The creative process: A review
At this late date, the classic stages of the creative process as first enumerated by Graham Wallas in The Art of Thought (1926) probably don’t need restating from a strictly informational point of view, since the pattern they describe has pretty much become universal knowledge and been absorbed into our general discourse about creativity and art. To take my own introduction to it as an example, I learned this pattern in 1989 from one of the textbooks adopted by Dr. Betty Scott, master trumpet player and creativity teacher extraordinaire, for use in a class titled The Creative Process, which she developed and taught through the honors college at the University of Missouri-Columbia. As I recall, the book introduced this process and its stages without reference to Wallas’s name. That is, it simply presented them — and again, I stress the “if memory serves” qualifier — as a generically recognized truth about the way creativity is experienced in actual practice.
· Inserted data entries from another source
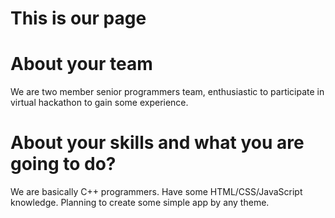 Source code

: This is our page
================


About your team
===========================

We are two member senior programmers team, enthusiastic to participate in virtual hackathon to gain some experience.


About your skills and what you are going to do?
=======
We are basically C++ programmers. Have some HTML/CSS/JavaScript knowledge. Planning to create some simple app by any theme.

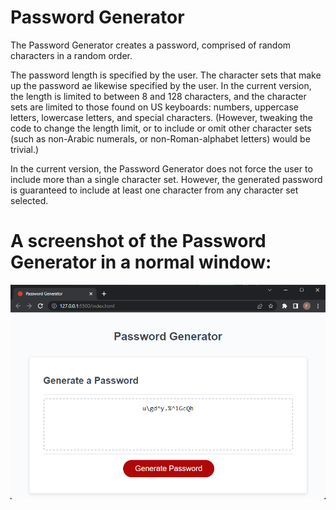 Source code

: # Password Generator

The Password Generator creates a password, comprised of random characters in a random order.

The password length is specified by the user. The character sets that make up the password ae likewise specified by the user. In the current version, the length is limited to between 8 and 128 characters, and the character sets are limited to those found on US keyboards: numbers, uppercase letters, lowercase letters, and special characters. (However, tweaking the code to change the length limit, or to include or omit other character sets (such as non-Arabic numerals, or non-Roman-alphabet letters) would be trivial.)

In the current version, the Password Generator does not force the user to include more than a single character set. However, the generated password is guaranteed to include at least one character from any character set selected.

# A screenshot of the Password Generator in a normal window:

![module three challenge screencap](/readme-screencap.png)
And I, and probably you, have seen it mentioned countless times elsewhere over the past few decades.
But for purposes of illuminating the importance of the topic at hand (getting in stride with your deep inner rhythm and learning to wait on your demon muse), it can’t hurt to review the whole thing.
The well-established stages in this most widely known analysis of the creative process are:
- Preparation, in which you clarify the problem or issue you’re dealing with, gather information about it, think diligently about it, make some trial runs, and/or otherwise take conscious and positive action to get started.
- Incubation, during which the issue sinks into the unconscious, which works with it and on it while nothing appears to be happening consciously. You may even forget all about it, or think you’ve failed or had a creative misfire, since you feel becalmed.
- Intimation and Illumination (sometimes listed separately, sometimes with the second word changed to “Insight”), in which you receive a mental-emotional inkling of imminent inspiration, followed by a bursting of the new image or idea into your conscious mind.
- Verification, in which you act on the idea, test it, and refine it, as when you start to write after waiting for the idea to come clear.
Note that stages 1 and 4 involve conscious and deliberate work, while stages 2 and 3 occur on their own timetable and outside of your conscious ability to control. This intimately intertwined relationship between effort and relaxation, control and letting go, trying and waiting, is the heart of the whole thing.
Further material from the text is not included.